Executive acknowledges that the restrictions contained in Sections 4.1 , 4.2 and 4.3 are reasonable and necessary to protect the legitimate interests of the Bank and the Parent and that the duration of the Restricted Period, and the provisions of Sections 4.1 , 4.2 and 4.3 , are reasonable given Executive’s position within the Bank and the substantial consideration payable under this Agreement. Executive further acknowledges that Sections 4.1 , 4.2 and 4.3 are included herein in order to induce the Bank and the Parent to enter into this Agreement and that the Bank and the Parent would not have entered into this Agreement in the absence of these provisions.
(a) Specific Enforcement . Executive acknowledges that any material breach by him, willfully or otherwise, of this Article IV will cause continuing and irreparable injury to the Bank and the Parent for which monetary damages would not be an adequate remedy. Executive will not, in any action or proceeding to enforce any of the provisions of this Agreement, assert the claim or defense that such an adequate remedy at law exists. In the event of any such material breach by Executive, the Bank and/or the Parent will have the right to enforce this Agreement by seeking injunctive or other relief in any court and this Agreement will not in any way limit remedies of law or in equity otherwise available to the Bank and the Parent.

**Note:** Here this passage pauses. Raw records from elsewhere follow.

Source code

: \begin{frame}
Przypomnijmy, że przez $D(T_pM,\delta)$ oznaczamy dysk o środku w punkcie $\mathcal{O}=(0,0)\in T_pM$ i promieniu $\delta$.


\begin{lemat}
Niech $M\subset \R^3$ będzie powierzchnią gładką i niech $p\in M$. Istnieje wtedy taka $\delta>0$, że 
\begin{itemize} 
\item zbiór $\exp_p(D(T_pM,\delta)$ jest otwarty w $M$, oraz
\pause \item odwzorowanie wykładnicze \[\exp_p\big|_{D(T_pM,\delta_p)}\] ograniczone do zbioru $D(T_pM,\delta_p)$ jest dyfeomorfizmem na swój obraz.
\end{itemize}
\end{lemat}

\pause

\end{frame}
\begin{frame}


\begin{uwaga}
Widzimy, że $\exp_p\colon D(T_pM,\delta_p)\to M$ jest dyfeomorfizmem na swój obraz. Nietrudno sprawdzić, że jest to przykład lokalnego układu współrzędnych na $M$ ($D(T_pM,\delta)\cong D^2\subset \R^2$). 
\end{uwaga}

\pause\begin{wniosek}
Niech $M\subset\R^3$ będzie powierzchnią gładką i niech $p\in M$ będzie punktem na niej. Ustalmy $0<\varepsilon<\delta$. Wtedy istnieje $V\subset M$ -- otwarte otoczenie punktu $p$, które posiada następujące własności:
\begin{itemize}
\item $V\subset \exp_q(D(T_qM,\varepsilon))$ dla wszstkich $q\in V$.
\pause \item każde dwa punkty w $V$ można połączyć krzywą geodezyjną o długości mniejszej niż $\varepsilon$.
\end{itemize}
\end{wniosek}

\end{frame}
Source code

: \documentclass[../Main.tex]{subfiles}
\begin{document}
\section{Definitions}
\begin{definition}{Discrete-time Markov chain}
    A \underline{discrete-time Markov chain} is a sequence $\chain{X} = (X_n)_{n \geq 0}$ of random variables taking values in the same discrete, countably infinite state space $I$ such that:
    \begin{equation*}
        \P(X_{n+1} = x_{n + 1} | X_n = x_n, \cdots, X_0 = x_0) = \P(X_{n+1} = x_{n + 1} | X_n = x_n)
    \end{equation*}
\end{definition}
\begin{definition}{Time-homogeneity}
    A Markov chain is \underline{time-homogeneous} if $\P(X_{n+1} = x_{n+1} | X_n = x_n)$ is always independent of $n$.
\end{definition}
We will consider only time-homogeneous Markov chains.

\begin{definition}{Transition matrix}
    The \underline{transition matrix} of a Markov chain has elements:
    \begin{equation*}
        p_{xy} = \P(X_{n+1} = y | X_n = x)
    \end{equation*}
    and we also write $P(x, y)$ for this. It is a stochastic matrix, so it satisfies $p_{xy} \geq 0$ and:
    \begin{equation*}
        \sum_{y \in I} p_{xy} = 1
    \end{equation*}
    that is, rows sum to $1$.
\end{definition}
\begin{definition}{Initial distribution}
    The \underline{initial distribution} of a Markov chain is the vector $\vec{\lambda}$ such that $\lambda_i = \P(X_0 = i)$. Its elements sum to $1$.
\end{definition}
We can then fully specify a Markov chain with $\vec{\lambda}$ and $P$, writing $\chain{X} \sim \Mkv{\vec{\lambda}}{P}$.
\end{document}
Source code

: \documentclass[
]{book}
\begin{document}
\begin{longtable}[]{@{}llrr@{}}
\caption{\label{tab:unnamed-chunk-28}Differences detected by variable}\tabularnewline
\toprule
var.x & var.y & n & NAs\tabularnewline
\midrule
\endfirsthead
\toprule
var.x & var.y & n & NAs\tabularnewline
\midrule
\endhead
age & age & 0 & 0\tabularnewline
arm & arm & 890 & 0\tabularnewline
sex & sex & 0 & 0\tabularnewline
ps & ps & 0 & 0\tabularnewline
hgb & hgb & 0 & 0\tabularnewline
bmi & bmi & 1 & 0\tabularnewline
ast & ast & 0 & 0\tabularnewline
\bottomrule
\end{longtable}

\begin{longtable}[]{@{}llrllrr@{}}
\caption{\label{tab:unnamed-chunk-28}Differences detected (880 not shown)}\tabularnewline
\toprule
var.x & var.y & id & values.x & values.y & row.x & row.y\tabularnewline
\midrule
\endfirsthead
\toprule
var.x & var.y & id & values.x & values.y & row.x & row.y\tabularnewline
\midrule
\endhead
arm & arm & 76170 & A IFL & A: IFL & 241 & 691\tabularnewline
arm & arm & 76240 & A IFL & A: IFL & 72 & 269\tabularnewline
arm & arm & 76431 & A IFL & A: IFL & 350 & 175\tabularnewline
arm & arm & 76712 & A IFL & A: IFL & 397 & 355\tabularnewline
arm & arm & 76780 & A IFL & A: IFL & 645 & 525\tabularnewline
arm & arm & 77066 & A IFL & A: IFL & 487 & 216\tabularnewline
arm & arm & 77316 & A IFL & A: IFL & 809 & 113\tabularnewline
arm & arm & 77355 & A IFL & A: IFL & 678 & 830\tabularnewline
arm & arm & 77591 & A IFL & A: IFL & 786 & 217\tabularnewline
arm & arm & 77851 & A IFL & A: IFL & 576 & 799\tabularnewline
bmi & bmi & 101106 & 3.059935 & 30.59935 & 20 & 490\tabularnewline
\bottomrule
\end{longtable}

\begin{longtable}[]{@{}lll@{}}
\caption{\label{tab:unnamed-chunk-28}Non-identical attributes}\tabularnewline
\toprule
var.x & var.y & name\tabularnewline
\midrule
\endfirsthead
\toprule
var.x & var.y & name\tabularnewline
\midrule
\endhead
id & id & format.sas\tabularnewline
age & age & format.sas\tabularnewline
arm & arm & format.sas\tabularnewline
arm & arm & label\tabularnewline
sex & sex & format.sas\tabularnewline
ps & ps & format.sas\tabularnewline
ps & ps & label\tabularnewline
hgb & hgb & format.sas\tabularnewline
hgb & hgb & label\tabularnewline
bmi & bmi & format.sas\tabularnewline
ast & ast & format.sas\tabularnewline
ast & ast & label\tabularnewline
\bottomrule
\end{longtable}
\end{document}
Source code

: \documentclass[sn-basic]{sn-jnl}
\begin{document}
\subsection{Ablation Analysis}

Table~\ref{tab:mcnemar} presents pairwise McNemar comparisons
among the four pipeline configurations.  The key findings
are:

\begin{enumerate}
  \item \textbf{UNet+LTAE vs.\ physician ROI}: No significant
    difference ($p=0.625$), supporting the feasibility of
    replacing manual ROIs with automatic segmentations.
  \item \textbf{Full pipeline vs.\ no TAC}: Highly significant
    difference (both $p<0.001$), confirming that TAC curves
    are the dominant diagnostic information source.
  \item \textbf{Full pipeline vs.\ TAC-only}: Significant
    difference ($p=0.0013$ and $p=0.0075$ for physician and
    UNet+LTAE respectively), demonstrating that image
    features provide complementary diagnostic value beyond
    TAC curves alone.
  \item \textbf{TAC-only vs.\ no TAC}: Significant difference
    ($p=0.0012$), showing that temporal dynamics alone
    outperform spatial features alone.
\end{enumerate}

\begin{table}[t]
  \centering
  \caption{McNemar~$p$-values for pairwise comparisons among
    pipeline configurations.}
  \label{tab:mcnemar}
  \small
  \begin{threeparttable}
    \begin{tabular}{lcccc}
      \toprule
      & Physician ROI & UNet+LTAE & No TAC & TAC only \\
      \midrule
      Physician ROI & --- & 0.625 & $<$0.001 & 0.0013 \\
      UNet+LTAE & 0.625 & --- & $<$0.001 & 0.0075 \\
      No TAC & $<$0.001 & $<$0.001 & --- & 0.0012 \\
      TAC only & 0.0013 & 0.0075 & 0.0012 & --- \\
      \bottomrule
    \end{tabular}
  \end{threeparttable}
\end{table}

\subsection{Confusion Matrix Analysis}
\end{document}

(b) Restitution . If Executive materially breaches any part of Section 4.1 , 4.2 or 4.3 , the Bank and the Parent will have the right and remedy to require Executive to account for and pay over to the Bank and the Parent all compensation, profits, monies, accruals, increments or other benefits derived or received by Executive as the result of such breach. This right and remedy will be in addition to, and not in lieu of, any other rights and remedies available to the Bank and the Parent under law or in equity.
(c) Extension of Restricted Period . If Executive breaches Section 4.1 , 4.2 or 4.3 , the Restricted Period will be extended by an amount of time equal to the period that Executive was in breach.
(d) Judicial Modification . If any court determines that Section 4.1 , 4.2 or 4.3 , or this Section 4.4 (or any part thereof) is unenforceable because of its duration or geographic scope, that court will have the power to modify that section and, in its modified form, that section will then be enforceable.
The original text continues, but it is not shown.